Exercise aim. May I please have every record restated word for word, with the images left out?

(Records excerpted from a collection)

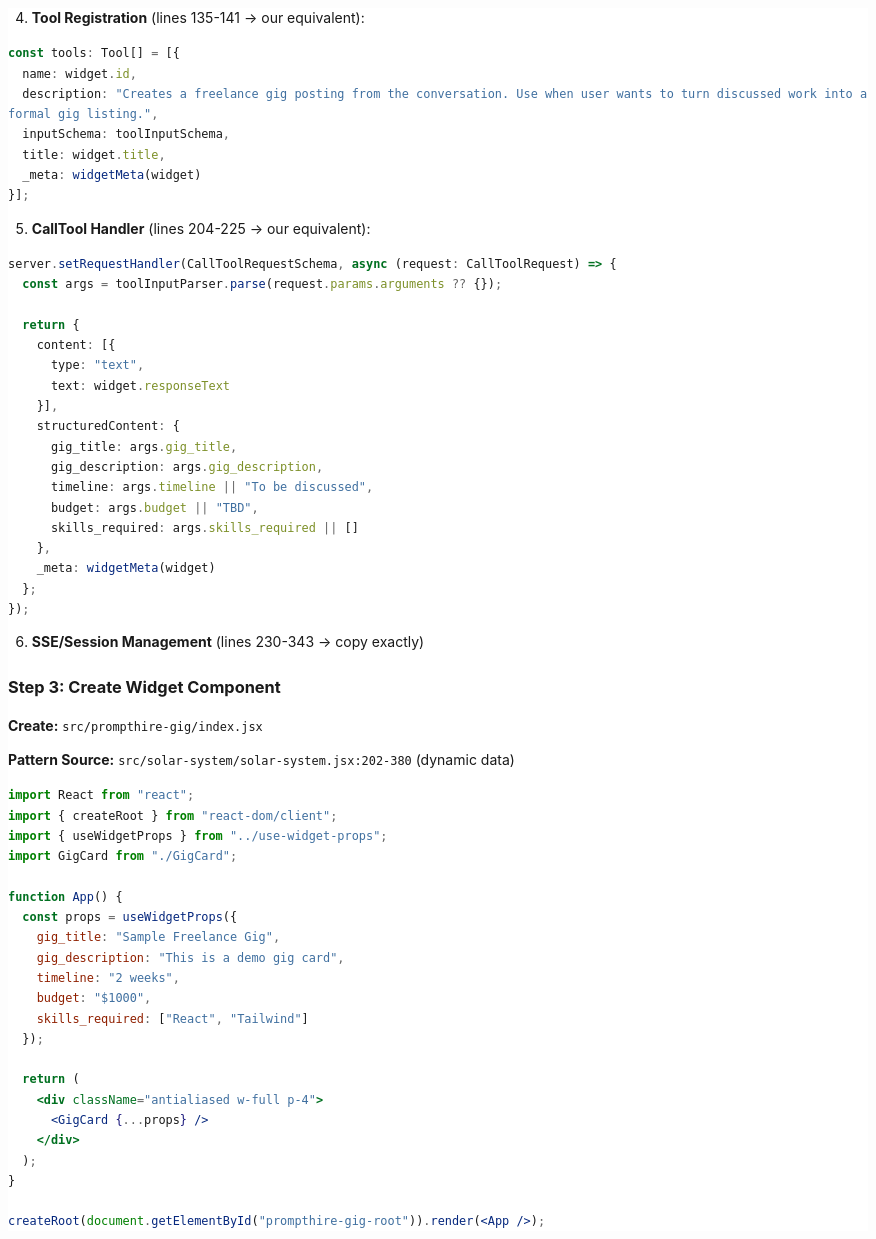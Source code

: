 
4. **Tool Registration** (lines 135-141 → our equivalent):
```typescript
const tools: Tool[] = [{
  name: widget.id,
  description: "Creates a freelance gig posting from the conversation. Use when user wants to turn discussed work into a formal gig listing.",
  inputSchema: toolInputSchema,
  title: widget.title,
  _meta: widgetMeta(widget)
}];
```

5. **CallTool Handler** (lines 204-225 → our equivalent):
```typescript
server.setRequestHandler(CallToolRequestSchema, async (request: CallToolRequest) => {
  const args = toolInputParser.parse(request.params.arguments ?? {});

  return {
    content: [{
      type: "text",
      text: widget.responseText
    }],
    structuredContent: {
      gig_title: args.gig_title,
      gig_description: args.gig_description,
      timeline: args.timeline || "To be discussed",
      budget: args.budget || "TBD",
      skills_required: args.skills_required || []
    },
    _meta: widgetMeta(widget)
  };
});
```

6. **SSE/Session Management** (lines 230-343 → copy exactly)

### Step 3: Create Widget Component

**Create:** `src/prompthire-gig/index.jsx`

**Pattern Source:** `src/solar-system/solar-system.jsx:202-380` (dynamic data)

```jsx
import React from "react";
import { createRoot } from "react-dom/client";
import { useWidgetProps } from "../use-widget-props";
import GigCard from "./GigCard";

function App() {
  const props = useWidgetProps({
    gig_title: "Sample Freelance Gig",
    gig_description: "This is a demo gig card",
    timeline: "2 weeks",
    budget: "$1000",
    skills_required: ["React", "Tailwind"]
  });

  return (
    <div className="antialiased w-full p-4">
      <GigCard {...props} />
    </div>
  );
}

createRoot(document.getElementById("prompthire-gig-root")).render(<App />);
```
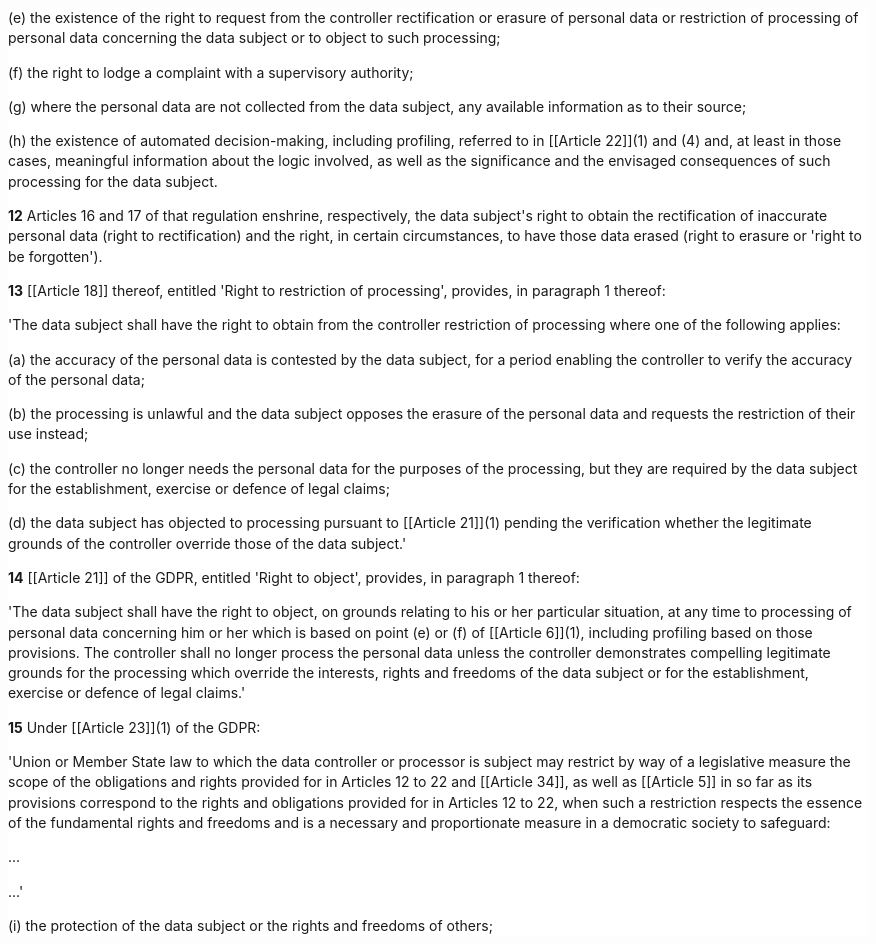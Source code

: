 (e) the existence of the right to request from the controller rectification or erasure of personal data or restriction of processing of personal data concerning the data subject or to object to such processing;

(f) the right to lodge a complaint with a supervisory authority;

(g) where the personal data are not collected from the data subject, any available information as to their source;

(h) the existence of automated decision-making, including profiling, referred to in [[Article 22]](1\) and (4) and, at least in those cases, meaningful information about the logic involved, as well as the significance and the envisaged consequences of such processing for the data subject.

**12** Articles 16 and 17 of that regulation enshrine, respectively, the data subject's right to obtain the rectification of inaccurate personal data (right to rectification) and the right, in certain circumstances, to have those data erased (right to erasure or 'right to be forgotten').

**13** [[Article 18]] thereof, entitled 'Right to restriction of processing', provides, in paragraph 1 thereof:

'The data subject shall have the right to obtain from the controller restriction of processing where one of the following applies:

(a) the accuracy of the personal data is contested by the data subject, for a period enabling the controller to verify the accuracy of the personal data;

(b) the processing is unlawful and the data subject opposes the erasure of the personal data and requests the restriction of their use instead;

(c) the controller no longer needs the personal data for the purposes of the processing, but they are required by the data subject for the establishment, exercise or defence of legal claims;

(d) the data subject has objected to processing pursuant to [[Article 21]](1\) pending the verification whether the legitimate grounds of the controller override those of the data subject.'

**14** [[Article 21]] of the GDPR, entitled 'Right to object', provides, in paragraph 1 thereof:

'The data subject shall have the right to object, on grounds relating to his or her particular situation, at any time to processing of personal data concerning him or her which is based on point (e) or (f) of [[Article 6]](1\), including profiling based on those provisions. The controller shall no longer process the personal data unless the controller demonstrates compelling legitimate grounds for the processing which override the interests, rights and freedoms of the data subject or for the establishment, exercise or defence of legal claims.'

**15** Under [[Article 23]](1\) of the GDPR:

'Union or Member State law to which the data controller or processor is subject may restrict by way of a legislative measure the scope of the obligations and rights provided for in Articles 12 to 22 and [[Article 34]], as well as [[Article 5]] in so far as its provisions correspond to the rights and obligations provided for in Articles 12 to 22, when such a restriction respects the essence of the fundamental rights and freedoms and is a necessary and proportionate measure in a democratic society to safeguard:

...

...'

(i) the protection of the data subject or the rights and freedoms of others;
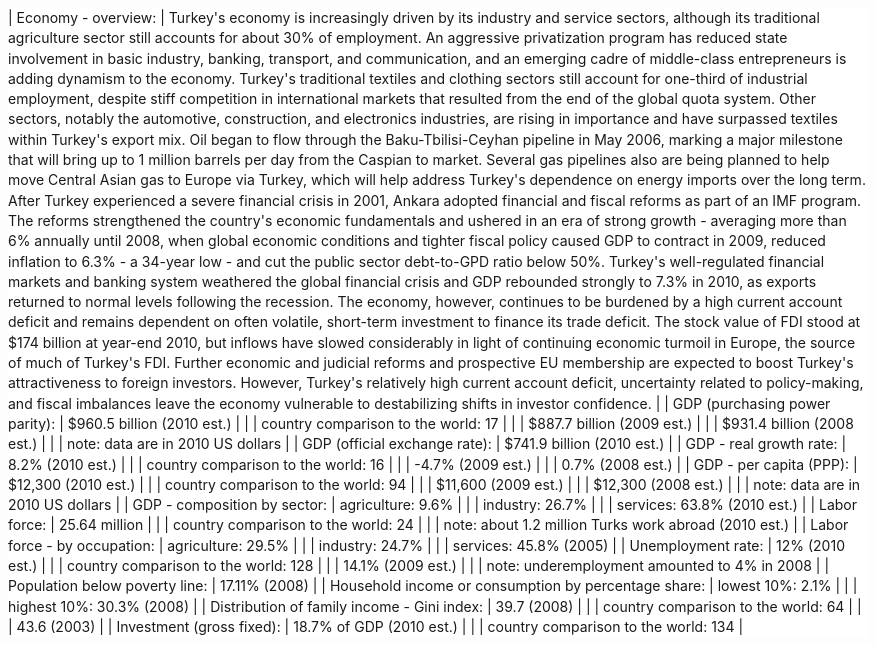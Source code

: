 | Economy - overview: | Turkey's economy is increasingly driven by its industry and service sectors, although its traditional agriculture sector still accounts for about 30% of employment. An aggressive privatization program has reduced state involvement in basic industry, banking, transport, and communication, and an emerging cadre of middle-class entrepreneurs is adding dynamism to the economy. Turkey's traditional textiles and clothing sectors still account for one-third of industrial employment, despite stiff competition in international markets that resulted from the end of the global quota system. Other sectors, notably the automotive, construction, and electronics industries, are rising in importance and have surpassed textiles within Turkey's export mix. Oil began to flow through the Baku-Tbilisi-Ceyhan pipeline in May 2006, marking a major milestone that will bring up to 1 million barrels per day from the Caspian to market. Several gas pipelines also are being planned to help move Central Asian gas to Europe via Turkey, which will help address Turkey's dependence on energy imports over the long term. After Turkey experienced a severe financial crisis in 2001, Ankara adopted financial and fiscal reforms as part of an IMF program. The reforms strengthened the country's economic fundamentals and ushered in an era of strong growth - averaging more than 6% annually until 2008, when global economic conditions and tighter fiscal policy caused GDP to contract in 2009, reduced inflation to 6.3% - a 34-year low - and cut the public sector debt-to-GPD ratio below 50%. Turkey's well-regulated financial markets and banking system weathered the global financial crisis and GDP rebounded strongly to 7.3% in 2010, as exports returned to normal levels following the recession. The economy, however, continues to be burdened by a high current account deficit and remains dependent on often volatile, short-term investment to finance its trade deficit. The stock value of FDI stood at $174 billion at year-end 2010, but inflows have slowed considerably in light of continuing economic turmoil in Europe, the source of much of Turkey's FDI. Further economic and judicial reforms and prospective EU membership are expected to boost Turkey's attractiveness to foreign investors. However, Turkey's relatively high current account deficit, uncertainty related to policy-making, and fiscal imbalances leave the economy vulnerable to destabilizing shifts in investor confidence. |
| GDP (purchasing power parity): | $960.5 billion (2010 est.) |
| | country comparison to the world: 17 |
| | $887.7 billion (2009 est.) |
| | $931.4 billion (2008 est.) |
| | note: data are in 2010 US dollars |
| GDP (official exchange rate): | $741.9 billion (2010 est.) |
| GDP - real growth rate: | 8.2% (2010 est.) |
| | country comparison to the world: 16 |
| | -4.7% (2009 est.) |
| | 0.7% (2008 est.) |
| GDP - per capita (PPP): | $12,300 (2010 est.) |
| | country comparison to the world: 94 |
| | $11,600 (2009 est.) |
| | $12,300 (2008 est.) |
| | note: data are in 2010 US dollars |
| GDP - composition by sector: | agriculture: 9.6% |
| | industry: 26.7% |
| | services: 63.8% (2010 est.) |
| Labor force: | 25.64 million |
| | country comparison to the world: 24 |
| | note: about 1.2 million Turks work abroad (2010 est.) |
| Labor force - by occupation: | agriculture: 29.5% |
| | industry: 24.7% |
| | services: 45.8% (2005) |
| Unemployment rate: | 12% (2010 est.) |
| | country comparison to the world: 128 |
| | 14.1% (2009 est.) |
| | note: underemployment amounted to 4% in 2008 |
| Population below poverty line: | 17.11% (2008) |
| Household income or consumption by percentage share: | lowest 10%: 2.1% |
| | highest 10%: 30.3% (2008) |
| Distribution of family income - Gini index: | 39.7 (2008) |
| | country comparison to the world: 64 |
| | 43.6 (2003) |
| Investment (gross fixed): | 18.7% of GDP (2010 est.) |
| | country comparison to the world: 134 |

Answer to this task.
Source code

: 
4. **Tool Registration** (lines 135-141 → our equivalent):
```typescript
const tools: Tool[] = [{
  name: widget.id,
  description: "Creates a freelance gig posting from the conversation. Use when user wants to turn discussed work into a formal gig listing.",
  inputSchema: toolInputSchema,
  title: widget.title,
  _meta: widgetMeta(widget)
}];
```

5. **CallTool Handler** (lines 204-225 → our equivalent):
```typescript
server.setRequestHandler(CallToolRequestSchema, async (request: CallToolRequest) => {
  const args = toolInputParser.parse(request.params.arguments ?? {});

  return {
    content: [{
      type: "text",
      text: widget.responseText
    }],
    structuredContent: {
      gig_title: args.gig_title,
      gig_description: args.gig_description,
      timeline: args.timeline || "To be discussed",
      budget: args.budget || "TBD",
      skills_required: args.skills_required || []
    },
    _meta: widgetMeta(widget)
  };
});
```

6. **SSE/Session Management** (lines 230-343 → copy exactly)

### Step 3: Create Widget Component

**Create:** `src/prompthire-gig/index.jsx`

**Pattern Source:** `src/solar-system/solar-system.jsx:202-380` (dynamic data)

```jsx
import React from "react";
import { createRoot } from "react-dom/client";
import { useWidgetProps } from "../use-widget-props";
import GigCard from "./GigCard";

function App() {
  const props = useWidgetProps({
    gig_title: "Sample Freelance Gig",
    gig_description: "This is a demo gig card",
    timeline: "2 weeks",
    budget: "$1000",
    skills_required: ["React", "Tailwind"]
  });

  return (
    <div className="antialiased w-full p-4">
      <GigCard {...props} />
    </div>
  );
}

createRoot(document.getElementById("prompthire-gig-root")).render(<App />);
```
Source code

: (e) the existence of the right to request from the controller rectification or erasure of personal data or restriction of processing of personal data concerning the data subject or to object to such processing;

(f) the right to lodge a complaint with a supervisory authority;

(g) where the personal data are not collected from the data subject, any available information as to their source;

(h) the existence of automated decision-making, including profiling, referred to in [[Article 22]](1\) and (4) and, at least in those cases, meaningful information about the logic involved, as well as the significance and the envisaged consequences of such processing for the data subject.

**12** Articles 16 and 17 of that regulation enshrine, respectively, the data subject's right to obtain the rectification of inaccurate personal data (right to rectification) and the right, in certain circumstances, to have those data erased (right to erasure or 'right to be forgotten').

**13** [[Article 18]] thereof, entitled 'Right to restriction of processing', provides, in paragraph 1 thereof:

'The data subject shall have the right to obtain from the controller restriction of processing where one of the following applies:

(a) the accuracy of the personal data is contested by the data subject, for a period enabling the controller to verify the accuracy of the personal data;

(b) the processing is unlawful and the data subject opposes the erasure of the personal data and requests the restriction of their use instead;

(c) the controller no longer needs the personal data for the purposes of the processing, but they are required by the data subject for the establishment, exercise or defence of legal claims;

(d) the data subject has objected to processing pursuant to [[Article 21]](1\) pending the verification whether the legitimate grounds of the controller override those of the data subject.'

**14** [[Article 21]] of the GDPR, entitled 'Right to object', provides, in paragraph 1 thereof:

'The data subject shall have the right to object, on grounds relating to his or her particular situation, at any time to processing of personal data concerning him or her which is based on point (e) or (f) of [[Article 6]](1\), including profiling based on those provisions. The controller shall no longer process the personal data unless the controller demonstrates compelling legitimate grounds for the processing which override the interests, rights and freedoms of the data subject or for the establishment, exercise or defence of legal claims.'

**15** Under [[Article 23]](1\) of the GDPR:

'Union or Member State law to which the data controller or processor is subject may restrict by way of a legislative measure the scope of the obligations and rights provided for in Articles 12 to 22 and [[Article 34]], as well as [[Article 5]] in so far as its provisions correspond to the rights and obligations provided for in Articles 12 to 22, when such a restriction respects the essence of the fundamental rights and freedoms and is a necessary and proportionate measure in a democratic society to safeguard:

...

...'

(i) the protection of the data subject or the rights and freedoms of others;
Source code

: | Economy - overview: | Turkey's economy is increasingly driven by its industry and service sectors, although its traditional agriculture sector still accounts for about 30% of employment. An aggressive privatization program has reduced state involvement in basic industry, banking, transport, and communication, and an emerging cadre of middle-class entrepreneurs is adding dynamism to the economy. Turkey's traditional textiles and clothing sectors still account for one-third of industrial employment, despite stiff competition in international markets that resulted from the end of the global quota system. Other sectors, notably the automotive, construction, and electronics industries, are rising in importance and have surpassed textiles within Turkey's export mix. Oil began to flow through the Baku-Tbilisi-Ceyhan pipeline in May 2006, marking a major milestone that will bring up to 1 million barrels per day from the Caspian to market. Several gas pipelines also are being planned to help move Central Asian gas to Europe via Turkey, which will help address Turkey's dependence on energy imports over the long term. After Turkey experienced a severe financial crisis in 2001, Ankara adopted financial and fiscal reforms as part of an IMF program. The reforms strengthened the country's economic fundamentals and ushered in an era of strong growth - averaging more than 6% annually until 2008, when global economic conditions and tighter fiscal policy caused GDP to contract in 2009, reduced inflation to 6.3% - a 34-year low - and cut the public sector debt-to-GPD ratio below 50%. Turkey's well-regulated financial markets and banking system weathered the global financial crisis and GDP rebounded strongly to 7.3% in 2010, as exports returned to normal levels following the recession. The economy, however, continues to be burdened by a high current account deficit and remains dependent on often volatile, short-term investment to finance its trade deficit. The stock value of FDI stood at $174 billion at year-end 2010, but inflows have slowed considerably in light of continuing economic turmoil in Europe, the source of much of Turkey's FDI. Further economic and judicial reforms and prospective EU membership are expected to boost Turkey's attractiveness to foreign investors. However, Turkey's relatively high current account deficit, uncertainty related to policy-making, and fiscal imbalances leave the economy vulnerable to destabilizing shifts in investor confidence. |
| GDP (purchasing power parity): | $960.5 billion (2010 est.) |
| | country comparison to the world: 17 |
| | $887.7 billion (2009 est.) |
| | $931.4 billion (2008 est.) |
| | note: data are in 2010 US dollars |
| GDP (official exchange rate): | $741.9 billion (2010 est.) |
| GDP - real growth rate: | 8.2% (2010 est.) |
| | country comparison to the world: 16 |
| | -4.7% (2009 est.) |
| | 0.7% (2008 est.) |
| GDP - per capita (PPP): | $12,300 (2010 est.) |
| | country comparison to the world: 94 |
| | $11,600 (2009 est.) |
| | $12,300 (2008 est.) |
| | note: data are in 2010 US dollars |
| GDP - composition by sector: | agriculture: 9.6% |
| | industry: 26.7% |
| | services: 63.8% (2010 est.) |
| Labor force: | 25.64 million |
| | country comparison to the world: 24 |
| | note: about 1.2 million Turks work abroad (2010 est.) |
| Labor force - by occupation: | agriculture: 29.5% |
| | industry: 24.7% |
| | services: 45.8% (2005) |
| Unemployment rate: | 12% (2010 est.) |
| | country comparison to the world: 128 |
| | 14.1% (2009 est.) |
| | note: underemployment amounted to 4% in 2008 |
| Population below poverty line: | 17.11% (2008) |
| Household income or consumption by percentage share: | lowest 10%: 2.1% |
| | highest 10%: 30.3% (2008) |
| Distribution of family income - Gini index: | 39.7 (2008) |
| | country comparison to the world: 64 |
| | 43.6 (2003) |
| Investment (gross fixed): | 18.7% of GDP (2010 est.) |
| | country comparison to the world: 134 |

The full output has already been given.